The Getup Connection

 
Steggall is more concerned about the Great Barrier Reef than the beaches in her electorate.

Steggall is more concerned about the Great Barrier Reef than the beaches in her electorate.

GetUp's support for Zali Steggall in Warringah is no coincidence – it endorses almost all of her policies too. By Tim James.

At a live broadcast of the Sky News Australia's Paul Murray show from a pub in Tony Abbott's electorate of Warringah last week, one of the biggest cheers from the audience of locals (and most likely viewers at home too) was when a candidate said, “GetUp should get out of Warringah.”

Interestingly, that statement was made by United Australia Party candidate Suellen Wrightson. But GetUp is doing the opposite.

GetUp is fixated on Warringah, spending big and deploying sophisticated campaign resources to criticise Abbott and promote “independent” candidate Zali Steggall. One of Steggall’s two campaign directors is active GetUp member Louise Hislop; the other is a well-known Labor campaign director Anthony Reed.

Steggall's affinity with GetUp was apparent from the start of her campaign. “She indicated se would accept the support of left-wing group GetUp,” The Sydney Morning Herald reported after she announced her candidacy in January.

As has been reported, there are so many common resources, people, themes and language that confirm the Steggall campaign and GetUp are joined at the hip. 

But it is policy that matters most.

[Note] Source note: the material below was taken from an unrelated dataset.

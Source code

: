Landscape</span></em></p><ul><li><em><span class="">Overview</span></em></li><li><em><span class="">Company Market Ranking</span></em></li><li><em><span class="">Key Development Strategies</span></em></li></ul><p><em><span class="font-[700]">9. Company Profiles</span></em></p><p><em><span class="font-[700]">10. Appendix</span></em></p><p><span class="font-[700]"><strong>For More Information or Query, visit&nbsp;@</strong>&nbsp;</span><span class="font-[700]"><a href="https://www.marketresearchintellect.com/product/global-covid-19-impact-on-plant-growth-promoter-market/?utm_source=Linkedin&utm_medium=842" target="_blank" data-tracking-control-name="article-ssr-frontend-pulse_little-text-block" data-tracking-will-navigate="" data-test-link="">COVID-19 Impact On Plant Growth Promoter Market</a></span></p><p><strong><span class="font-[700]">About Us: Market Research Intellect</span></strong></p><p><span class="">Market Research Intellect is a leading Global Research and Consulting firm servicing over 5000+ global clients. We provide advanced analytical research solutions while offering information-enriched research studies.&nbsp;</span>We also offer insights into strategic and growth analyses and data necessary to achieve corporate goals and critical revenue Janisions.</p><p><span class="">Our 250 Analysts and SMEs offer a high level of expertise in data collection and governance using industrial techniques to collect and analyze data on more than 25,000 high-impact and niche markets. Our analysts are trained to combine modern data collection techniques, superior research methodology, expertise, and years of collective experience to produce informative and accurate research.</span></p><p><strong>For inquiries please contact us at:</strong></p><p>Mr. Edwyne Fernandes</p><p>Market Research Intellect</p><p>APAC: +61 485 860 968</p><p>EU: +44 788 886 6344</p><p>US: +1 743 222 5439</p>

Here are five of GetUp's core policy areas and Steggall's statements on the matter.

GetUp: “Fighting for a safe and healthy climate.”
Warringah voters may or may not consider this a top priority, but Steggall does. SBS correctly reported that she “campaigns on climate change in bid to win Tony Abbott’s seat.” When asked who she would form government with, Steggall said she would decide according to climate policy. In other words, she would side with Labor, led by former GetUp director Bill Shorten. Steggall's target for emissions reductions by 2030 is 60 per cent. Yes, 60 per cent. This is higher than Labor’s 45 per cent, it's closer to it than the Coalition's (26-28 per cent). So, given a choice, she will side with Labor.

GetUp: “Protecting the future of our reef.”
Warringah voters are more focused on local beaches and bushland than the Great Barrier Reef almost 2000km away but Steggall won't be deterred. This week she tweeted that “we must act now to #savethereef” and retweeted a report calling for  ​“radical climate action” for the reef’s survival.  She didn't specify what “action” Warringah residents should take. 

GetUp: “Holding governments to account.”
Coincidentally, “holding to account” is precisely what the Government has been trying to do regarding GetUp. GetUp talks in alarming tones about “dark money” in the Australian political system but opposes efforts to reveal the nature of its funding and operations. Despite the double standard, Steggall has joined GetUp’s calls for a National Integrity Commission. And they say all politics is local.  

GetUp: “Stopping the world’s biggest coal mine.”
Never mind that this statement is incorrect (Adani would not be world’s biggest), this has become core business for Steggall. “We need an orderly retirement from coal,” she told The Guardian Australia in February. She has found a small band of supporters in the electorate. A Facebook group called Stop Adani Warringah, with 400 followers, has been organising rallies on local beaches and a Climate Election Candidates Forum in Mosman this month. Steggall and GetUp both attended.  

GetUp: “Defending refugees and asylum seekers”
Warringah has an “overwhelming concern for Australia’s treatment of refugees,” Steggall told news.com.au in February. If this were true, Warringah would have voted very differently in 2013, when refugees were a central issue of the election. Abbott was elected in 2013 as the leader of a party promising to “stop the boats.” But Steggall is adamant this policy area continues to be a significant one, and that her and GetUp's left-leaning “compassion” for illegal immigrants, as distinct from the Coalition's orderly and humanitarian immigration policy, resonates more in Warringah. In the Financial Review, Steggall criticised the Coalition's policy to reopen the detention centre on Christmas Island as “brinkmanship”.

GetUp won’t get out of Warringah because it is too busy purchasing - with money partly from undisclosed sources - what it hopes to be the GetUp get-square on Tony Abbott.  And if Zali Steggall is successful GetUp will have been a significant driver. Luckily, she and GetUp see eye-to-eye on most crucial issues.